• **TRY IT**: Read the entries below and pull out each line with the string "vodhr".

• **EXERCISE DATA**:
======
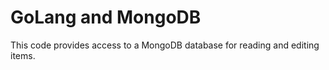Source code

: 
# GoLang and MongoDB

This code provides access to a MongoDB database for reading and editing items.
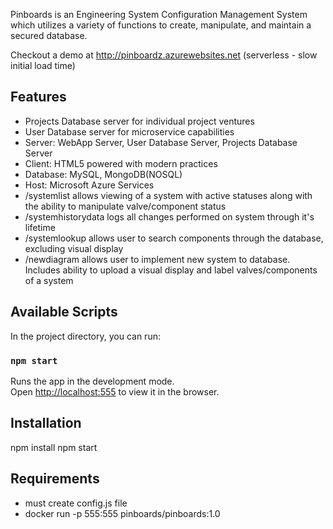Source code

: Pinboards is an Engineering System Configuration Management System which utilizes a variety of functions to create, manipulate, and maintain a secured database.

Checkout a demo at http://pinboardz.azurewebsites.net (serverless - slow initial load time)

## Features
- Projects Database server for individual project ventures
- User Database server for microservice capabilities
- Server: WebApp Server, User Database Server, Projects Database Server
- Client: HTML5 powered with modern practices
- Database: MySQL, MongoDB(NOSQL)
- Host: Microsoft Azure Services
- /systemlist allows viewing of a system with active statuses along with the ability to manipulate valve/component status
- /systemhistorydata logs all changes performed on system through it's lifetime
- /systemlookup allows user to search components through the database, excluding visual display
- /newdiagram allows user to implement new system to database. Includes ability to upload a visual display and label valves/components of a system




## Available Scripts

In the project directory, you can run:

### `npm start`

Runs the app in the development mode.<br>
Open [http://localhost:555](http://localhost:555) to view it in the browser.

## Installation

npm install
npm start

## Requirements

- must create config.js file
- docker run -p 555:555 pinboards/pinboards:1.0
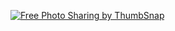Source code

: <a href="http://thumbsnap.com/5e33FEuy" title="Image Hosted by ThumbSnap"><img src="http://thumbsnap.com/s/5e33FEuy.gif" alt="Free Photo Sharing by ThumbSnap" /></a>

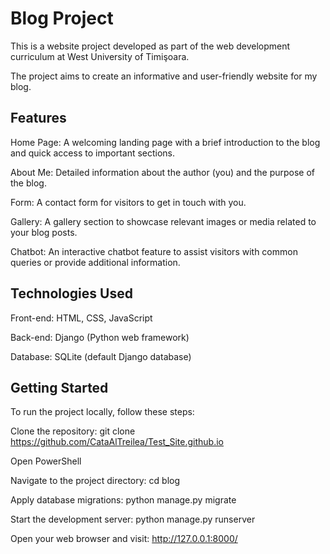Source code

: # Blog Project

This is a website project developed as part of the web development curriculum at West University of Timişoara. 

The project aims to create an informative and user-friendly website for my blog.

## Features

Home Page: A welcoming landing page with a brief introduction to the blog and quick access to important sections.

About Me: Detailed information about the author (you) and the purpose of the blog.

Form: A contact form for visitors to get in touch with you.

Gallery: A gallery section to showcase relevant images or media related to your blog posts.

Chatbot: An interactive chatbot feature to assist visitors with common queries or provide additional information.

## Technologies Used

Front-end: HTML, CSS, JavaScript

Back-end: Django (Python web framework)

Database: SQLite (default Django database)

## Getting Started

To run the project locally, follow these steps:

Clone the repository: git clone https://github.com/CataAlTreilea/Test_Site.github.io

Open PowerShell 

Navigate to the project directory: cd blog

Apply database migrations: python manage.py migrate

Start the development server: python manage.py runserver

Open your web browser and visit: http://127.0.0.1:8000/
======
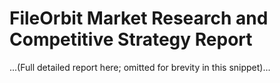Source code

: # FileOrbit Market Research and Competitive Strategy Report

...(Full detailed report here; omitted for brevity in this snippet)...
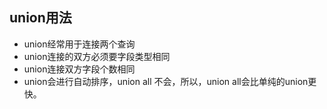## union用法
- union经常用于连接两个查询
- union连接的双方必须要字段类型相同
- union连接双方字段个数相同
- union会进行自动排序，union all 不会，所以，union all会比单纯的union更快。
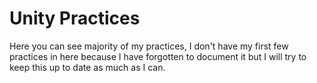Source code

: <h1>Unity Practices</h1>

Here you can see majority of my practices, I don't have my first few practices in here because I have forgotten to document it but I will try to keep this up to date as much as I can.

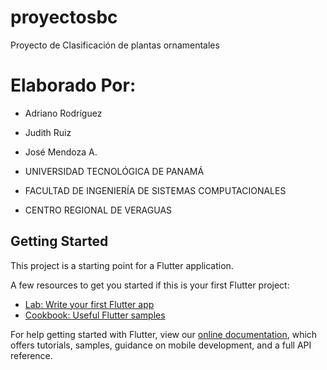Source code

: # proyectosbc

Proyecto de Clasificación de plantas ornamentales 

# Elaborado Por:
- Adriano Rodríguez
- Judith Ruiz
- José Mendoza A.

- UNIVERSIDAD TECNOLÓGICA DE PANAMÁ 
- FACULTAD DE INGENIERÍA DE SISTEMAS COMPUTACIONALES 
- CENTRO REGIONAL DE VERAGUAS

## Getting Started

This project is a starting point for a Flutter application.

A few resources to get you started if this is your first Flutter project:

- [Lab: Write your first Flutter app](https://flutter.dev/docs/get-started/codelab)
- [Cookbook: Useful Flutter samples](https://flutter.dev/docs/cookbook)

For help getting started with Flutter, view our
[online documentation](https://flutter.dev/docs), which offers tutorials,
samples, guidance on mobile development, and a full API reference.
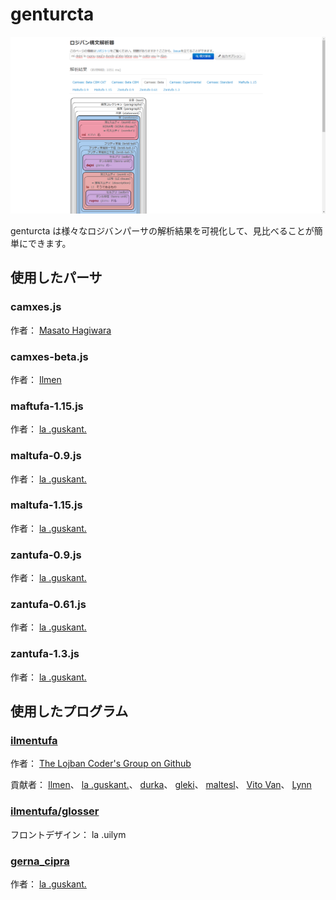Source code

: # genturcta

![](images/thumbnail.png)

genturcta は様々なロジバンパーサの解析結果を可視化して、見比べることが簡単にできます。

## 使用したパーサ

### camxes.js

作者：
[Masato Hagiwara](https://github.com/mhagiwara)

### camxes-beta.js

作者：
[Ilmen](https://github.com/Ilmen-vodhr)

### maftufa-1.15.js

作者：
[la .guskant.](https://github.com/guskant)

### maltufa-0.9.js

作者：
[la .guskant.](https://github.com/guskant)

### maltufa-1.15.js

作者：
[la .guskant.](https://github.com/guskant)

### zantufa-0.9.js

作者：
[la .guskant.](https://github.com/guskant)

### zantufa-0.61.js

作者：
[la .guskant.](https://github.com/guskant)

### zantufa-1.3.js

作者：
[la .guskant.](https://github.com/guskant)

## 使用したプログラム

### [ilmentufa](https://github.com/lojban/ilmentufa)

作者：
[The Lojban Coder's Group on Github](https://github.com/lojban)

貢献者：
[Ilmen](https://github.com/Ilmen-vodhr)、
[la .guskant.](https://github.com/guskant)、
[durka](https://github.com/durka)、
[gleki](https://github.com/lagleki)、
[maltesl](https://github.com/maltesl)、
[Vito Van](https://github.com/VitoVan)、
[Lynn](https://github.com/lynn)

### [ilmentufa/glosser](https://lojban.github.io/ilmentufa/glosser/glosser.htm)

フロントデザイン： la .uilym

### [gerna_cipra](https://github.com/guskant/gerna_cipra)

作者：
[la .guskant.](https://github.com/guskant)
======
• **EXERCISE OUTPUT**:
[Ilmen](https://github.com/Ilmen-vodhr)
[Ilmen](https://github.com/Ilmen-vodhr)、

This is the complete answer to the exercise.